STORED DATA:

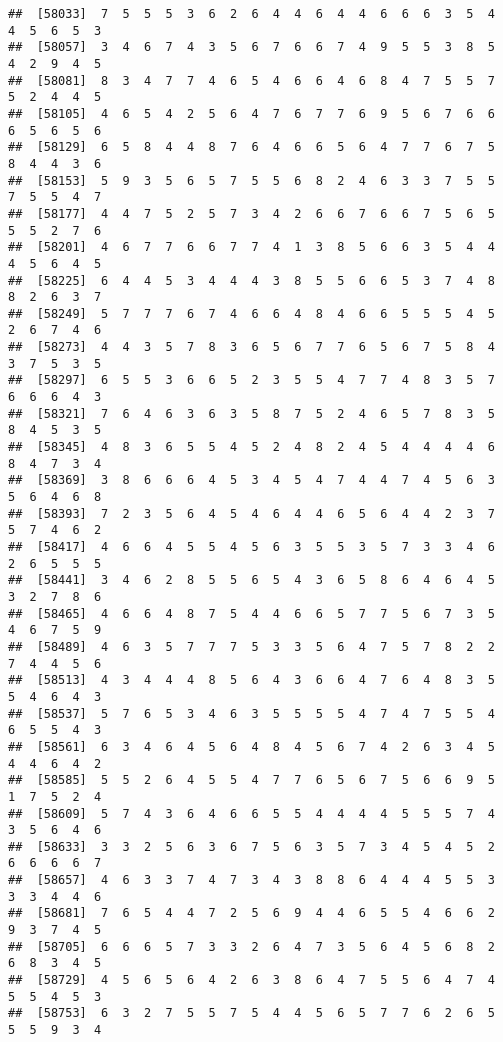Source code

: \documentclass[
]{book}
\begin{document}
\begin{verbatim}
##  [58033]  7  5  5  5  3  6  2  6  4  4  6  4  4  6  6  6  3  5  4  4  5  6  5  3
##  [58057]  3  4  6  7  4  3  5  6  7  6  6  7  4  9  5  5  3  8  5  4  2  9  4  5
##  [58081]  8  3  4  7  7  4  6  5  4  6  6  4  6  8  4  7  5  5  7  5  2  4  4  5
##  [58105]  4  6  5  4  2  5  6  4  7  6  7  7  6  9  5  6  7  6  6  6  5  6  5  6
##  [58129]  6  5  8  4  4  8  7  6  4  6  6  5  6  4  7  7  6  7  5  8  4  4  3  6
##  [58153]  5  9  3  5  6  5  7  5  5  6  8  2  4  6  3  3  7  5  5  7  5  5  4  7
##  [58177]  4  4  7  5  2  5  7  3  4  2  6  6  7  6  6  7  5  6  5  5  5  2  7  6
##  [58201]  4  6  7  7  6  6  7  7  4  1  3  8  5  6  6  3  5  4  4  4  5  6  4  5
##  [58225]  6  4  4  5  3  4  4  4  3  8  5  5  6  6  5  3  7  4  8  8  2  6  3  7
##  [58249]  5  7  7  7  6  7  4  6  6  4  8  4  6  6  5  5  5  4  5  2  6  7  4  6
##  [58273]  4  4  3  5  7  8  3  6  5  6  7  7  6  5  6  7  5  8  4  3  7  5  3  5
##  [58297]  6  5  5  3  6  6  5  2  3  5  5  4  7  7  4  8  3  5  7  6  6  6  4  3
##  [58321]  7  6  4  6  3  6  3  5  8  7  5  2  4  6  5  7  8  3  5  8  4  5  3  5
##  [58345]  4  8  3  6  5  5  4  5  2  4  8  2  4  5  4  4  4  4  6  8  4  7  3  4
##  [58369]  3  8  6  6  6  4  5  3  4  5  4  7  4  4  7  4  5  6  3  5  6  4  6  8
##  [58393]  7  2  3  5  6  4  5  4  6  4  4  6  5  6  4  4  2  3  7  5  7  4  6  2
##  [58417]  4  6  6  4  5  5  4  5  6  3  5  5  3  5  7  3  3  4  6  2  6  5  5  5
##  [58441]  3  4  6  2  8  5  5  6  5  4  3  6  5  8  6  4  6  4  5  3  2  7  8  6
##  [58465]  4  6  6  4  8  7  5  4  4  6  6  5  7  7  5  6  7  3  5  4  6  7  5  9
##  [58489]  4  6  3  5  7  7  7  5  3  3  5  6  4  7  5  7  8  2  2  7  4  4  5  6
##  [58513]  4  3  4  4  4  8  5  6  4  3  6  6  4  7  6  4  8  3  5  5  4  6  4  3
##  [58537]  5  7  6  5  3  4  6  3  5  5  5  5  4  7  4  7  5  5  4  6  5  5  4  3
##  [58561]  6  3  4  6  4  5  6  4  8  4  5  6  7  4  2  6  3  4  5  4  4  6  4  2
##  [58585]  5  5  2  6  4  5  5  4  7  7  6  5  6  7  5  6  6  9  5  1  7  5  2  4
##  [58609]  5  7  4  3  6  4  6  6  5  5  4  4  4  4  5  5  5  7  4  3  5  6  4  6
##  [58633]  3  3  2  5  6  3  6  7  5  6  3  5  7  3  4  5  4  5  2  6  6  6  6  7
##  [58657]  4  6  3  3  7  4  7  3  4  3  8  8  6  4  4  4  5  5  3  3  3  4  4  6
##  [58681]  7  6  5  4  4  7  2  5  6  9  4  4  6  5  5  4  6  6  2  9  3  7  4  5
##  [58705]  6  6  6  5  7  3  3  2  6  4  7  3  5  6  4  5  6  8  2  6  8  3  4  5
##  [58729]  4  5  6  5  6  4  2  6  3  8  6  4  7  5  5  6  4  7  4  5  5  4  5  3
##  [58753]  6  3  2  7  5  5  7  5  4  4  5  6  5  7  7  6  2  6  5  5  5  9  3  4

\end{verbatim}
\end{document}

ASSIGNED TASK: Transcribe all the data word for word; the images stay out.

WRITTEN RESPONSE:
Source code

: \documentclass[
]{book}
\begin{document}
\begin{verbatim}
##  [58033]  7  5  5  5  3  6  2  6  4  4  6  4  4  6  6  6  3  5  4  4  5  6  5  3
##  [58057]  3  4  6  7  4  3  5  6  7  6  6  7  4  9  5  5  3  8  5  4  2  9  4  5
##  [58081]  8  3  4  7  7  4  6  5  4  6  6  4  6  8  4  7  5  5  7  5  2  4  4  5
##  [58105]  4  6  5  4  2  5  6  4  7  6  7  7  6  9  5  6  7  6  6  6  5  6  5  6
##  [58129]  6  5  8  4  4  8  7  6  4  6  6  5  6  4  7  7  6  7  5  8  4  4  3  6
##  [58153]  5  9  3  5  6  5  7  5  5  6  8  2  4  6  3  3  7  5  5  7  5  5  4  7
##  [58177]  4  4  7  5  2  5  7  3  4  2  6  6  7  6  6  7  5  6  5  5  5  2  7  6
##  [58201]  4  6  7  7  6  6  7  7  4  1  3  8  5  6  6  3  5  4  4  4  5  6  4  5
##  [58225]  6  4  4  5  3  4  4  4  3  8  5  5  6  6  5  3  7  4  8  8  2  6  3  7
##  [58249]  5  7  7  7  6  7  4  6  6  4  8  4  6  6  5  5  5  4  5  2  6  7  4  6
##  [58273]  4  4  3  5  7  8  3  6  5  6  7  7  6  5  6  7  5  8  4  3  7  5  3  5
##  [58297]  6  5  5  3  6  6  5  2  3  5  5  4  7  7  4  8  3  5  7  6  6  6  4  3
##  [58321]  7  6  4  6  3  6  3  5  8  7  5  2  4  6  5  7  8  3  5  8  4  5  3  5
##  [58345]  4  8  3  6  5  5  4  5  2  4  8  2  4  5  4  4  4  4  6  8  4  7  3  4
##  [58369]  3  8  6  6  6  4  5  3  4  5  4  7  4  4  7  4  5  6  3  5  6  4  6  8
##  [58393]  7  2  3  5  6  4  5  4  6  4  4  6  5  6  4  4  2  3  7  5  7  4  6  2
##  [58417]  4  6  6  4  5  5  4  5  6  3  5  5  3  5  7  3  3  4  6  2  6  5  5  5
##  [58441]  3  4  6  2  8  5  5  6  5  4  3  6  5  8  6  4  6  4  5  3  2  7  8  6
##  [58465]  4  6  6  4  8  7  5  4  4  6  6  5  7  7  5  6  7  3  5  4  6  7  5  9
##  [58489]  4  6  3  5  7  7  7  5  3  3  5  6  4  7  5  7  8  2  2  7  4  4  5  6
##  [58513]  4  3  4  4  4  8  5  6  4  3  6  6  4  7  6  4  8  3  5  5  4  6  4  3
##  [58537]  5  7  6  5  3  4  6  3  5  5  5  5  4  7  4  7  5  5  4  6  5  5  4  3
##  [58561]  6  3  4  6  4  5  6  4  8  4  5  6  7  4  2  6  3  4  5  4  4  6  4  2
##  [58585]  5  5  2  6  4  5  5  4  7  7  6  5  6  7  5  6  6  9  5  1  7  5  2  4
##  [58609]  5  7  4  3  6  4  6  6  5  5  4  4  4  4  5  5  5  7  4  3  5  6  4  6
##  [58633]  3  3  2  5  6  3  6  7  5  6  3  5  7  3  4  5  4  5  2  6  6  6  6  7
##  [58657]  4  6  3  3  7  4  7  3  4  3  8  8  6  4  4  4  5  5  3  3  3  4  4  6
##  [58681]  7  6  5  4  4  7  2  5  6  9  4  4  6  5  5  4  6  6  2  9  3  7  4  5
##  [58705]  6  6  6  5  7  3  3  2  6  4  7  3  5  6  4  5  6  8  2  6  8  3  4  5
##  [58729]  4  5  6  5  6  4  2  6  3  8  6  4  7  5  5  6  4  7  4  5  5  4  5  3
##  [58753]  6  3  2  7  5  5  7  5  4  4  5  6  5  7  7  6  2  6  5  5  5  9  3  4

\end{verbatim}
\end{document}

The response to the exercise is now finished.